The two-year + programme will specifically review Transits and Penetrations to assess current and future levels of corrosion on assets in the Danish Underground Consortium (DUC), operated by Maersk Oil on behalf of Shell, Chevron, Maersk Oil and the Danish North Sea Fund.
A team of four specially-trained SCM survey personnel are undertaking the works and managing the data collected using the company’s comprehensive Risk, Integrity, and Strategic Corrosion management (RISCm) corrosion toolset.
In addition, SCM has expanded its in-house technical support team with the addition of further Project Engineers at its Tyneside base.
This contract is the latest in a number of projects to be awarded by Maersk to SCM, which most recently included an extension to an existing agreement to provide External Corrosion Condition Surveys.
The successful relationship between the two companies led to a pilot study of transits and penetrations and the identification of a number of corrosion challenges to high criticality pipework. This was undertaken by Maersk Senior Maintenance Engineer Jonathan D Madden and SCM Managing Director, Ian Cordingley. The pair went on to co-author a well-received technical paper for the Institute of Corrosion.

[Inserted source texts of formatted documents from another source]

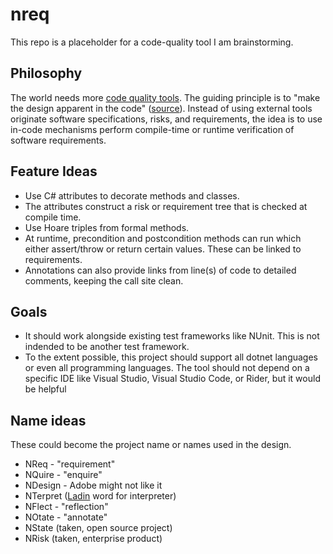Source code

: # nreq

This repo is a placeholder for a code-quality tool I am brainstorming.

## Philosophy

The world needs more [code quality tools](https://www.pathsensitive.com/2021/03/developer-tools-can-be-magic-instead.html). The guiding principle is to "make the design apparent in the code" ([source](https://www.pathsensitive.com/2018/01/the-design-of-software-is-thing-apart.html)). Instead of using external tools  originate software specifications, risks, and requirements, the idea is to use in-code mechanisms perform compile-time or runtime verification of software requirements.

## Feature Ideas

- Use C# attributes to decorate methods and classes.
- The attributes construct a risk or requirement tree that is checked at compile time.
- Use Hoare triples from formal methods. 
- At runtime, precondition and postcondition methods can run which either assert/throw or return certain values. These can be linked to requirements.
- Annotations can also provide links from line(s) of code to detailed comments, keeping the call site clean. 

## Goals

- It should work alongside existing test frameworks like NUnit. This is not indended to be another test framework. 
- To the extent possible, this project should support all dotnet languages or even all programming languages. The tool should not depend on a specific IDE like Visual Studio, Visual Studio Code, or Rider, but it would be helpful

## Name ideas

These could become the project name or names used in the design.

- NReq - "requirement"
- NQuire - "enquire"
- NDesign - Adobe might not like it
- NTerpret ([Ladin](https://en.wiktionary.org/wiki/nterpret) word for interpreter)
- NFlect - "reflection"
- NOtate - "annotate"
- NState (taken, open source project)
- NRisk (taken, enterprise product)

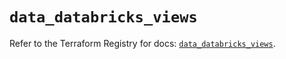 # `data_databricks_views`

Refer to the Terraform Registry for docs: [`data_databricks_views`](https://registry.terraform.io/providers/databricks/databricks/1.37.0/docs/data-sources/views).
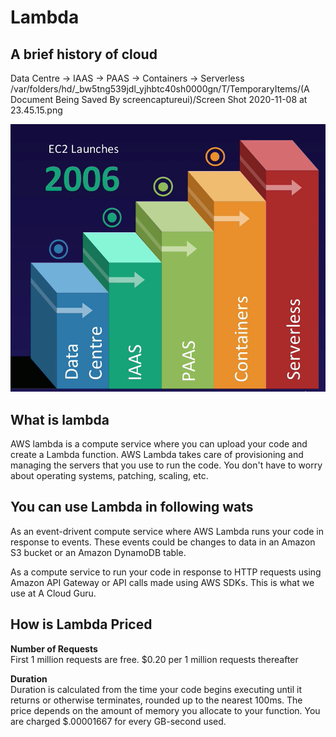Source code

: # Lambda

## A brief history of cloud

Data Centre -> IAAS -> PAAS -> Containers -> Serverless
/var/folders/hd/_bw5tng539jdl_yjhbtc40sh0000gn/T/TemporaryItems/(A Document Being Saved By screencaptureui)/Screen Shot 2020-11-08 at 23.45.15.png

![IMG](img/lambda_brief_history.png)

## What is lambda

AWS lambda is a compute service where you can upload your code and create a Lambda function. AWS Lambda takes care of provisioning and managing the servers that you use to run the code. You don't have to worry about operating systems, patching, scaling, etc. 

## You can use Lambda in following wats

As an event-drivent compute service where AWS Lambda runs your code in response to events. These events could be changes to data in an Amazon S3 bucket or an Amazon DynamoDB table.

As a compute service to run your code in response to HTTP requests using Amazon API Gateway or API calls made using AWS SDKs. This is what we use at A Cloud Guru.

## How is Lambda Priced

**Number of Requests**  
First 1 million requests are free. $0.20 per 1 million requests thereafter

**Duration**  
Duration is calculated from the time your code begins executing until it returns or otherwise terminates, rounded up to the nearest 100ms. The price depends on the amount of memory you allocate to your function. You are charged $.00001667 for every GB-second used.
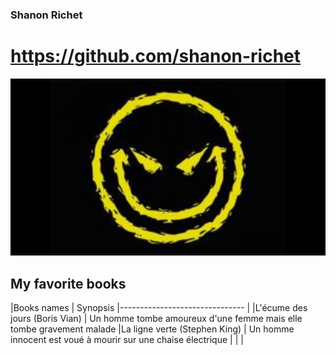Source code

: 

### Shanon Richet
# https://github.com/shanon-richet


![mr gasmask](image.jpg)

## My favorite books

|Books names                     |  Synopsis
|------------------------------- | 
|L'écume des jours (Boris Vian)  | Un homme tombe amoureux d'une femme mais elle tombe gravement malade 
|La ligne verte (Stephen King)   | Un homme innocent est voué à mourir sur une chaise électrique
|
|
|

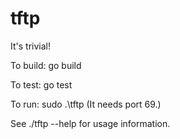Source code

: # tftp
It's trivial!

To build:
go build

To test:
go test

To run:
sudo .\tftp
(It needs port 69.)

See ./tftp --help for usage information.
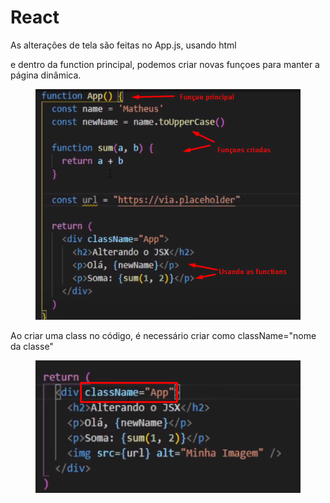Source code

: # React

As alterações de tela são feitas no App.js, usando html

e dentro da function principal, podemos criar novas funçoes para manter a página dinâmica.

<div align="left">

<figure><img src=".gitbook/assets/image (19).png" alt=""><figcaption></figcaption></figure>

</div>

Ao criar uma class no código, é necessário criar como className="nome da classe"

<figure><img src=".gitbook/assets/image (20).png" alt=""><figcaption></figcaption></figure>
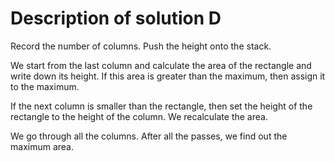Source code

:Description of solution D
===========

Record the number of columns. 
Push the height onto the stack. 

We start from the last column and calculate the area of the rectangle and write down its height. 
If this area is greater than the maximum, then assign it to the maximum. 

If the next column is smaller than the rectangle, then set the height of the rectangle to the height of the column. 
We recalculate the area. 

We go through all the columns. 
After all the passes, we find out the maximum area.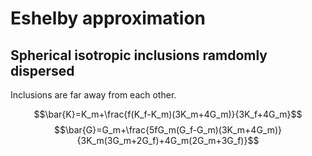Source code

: # Eshelby approximation

## Spherical isotropic inclusions ramdomly dispersed

Inclusions are far away from each other.

$$\bar{K}=K_m+\frac{f(K_f-K_m)(3K_m+4G_m)}{3K_f+4G_m}$$
$$\bar{G}=G_m+\frac{5fG_m(G_f-G_m)(3K_m+4G_m)}{3K_m(3G_m+2G_f)+4G_m(2G_m+3G_f)}$$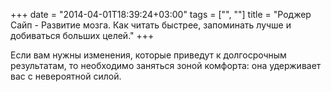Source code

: +++
date = "2014-04-01T18:39:24+03:00"
tags = ["", ""]
title = "Роджер Сайп - Развитие мозга. Как читать быстрее, запоминать лучше и добиваться больших целей."
+++

Если вам нужны изменения, которые приведут к долгосрочным результатам, то
необходимо заняться зоной комфорта: она удерживает вас с невероятной силой.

Based upon the pilot study, Maersk has implemented the three-year Transits and Penetrations project, which is being delivered by SCM utilising the RISCm system.
RISCm has been adopted for DUC by Maersk Oil as the preferred system of External Corrosion Management. With the addition of this latest project SCM is working closely with the company to deliver specialist additions to RISCm to support the survey and monitoring of Transits and Penetrations.
In RISCm, this speciality addition integrates well with the others of Flanges and Bolting, Pipe Supports-Hangers and Springs, Temporary Repairs and Vessels.
Ian Cordingley, Managing Director of Strategic Corrosion Management, said: “Transits and Penetrations are a high risk aspect of asset integrity control and Maersk is one of the first to implement a ‘root and branch’ investigation and corrosion control programme to address this issue.
“Our pilot project identified the integrity challenges the Transit and Penetration conditions pose to the offshore industry with possibly more than 13 percent of Transits and Penetrations on mature plant at risk of serious hidden corrosion”.
“The foresight shown by Maersk, both in terms of their involvement in the pilot programme and the subsequent two-year project, demonstrates its commitment to maximising productivity from its maintenance programmes and utilising expertise and technology from the supply chain.”
Ian added: “This project has also enabled our business to strengthen its workforce, which is very satisfying as we have experienced consistent growth since we established our North East England and North East Scotland operations.”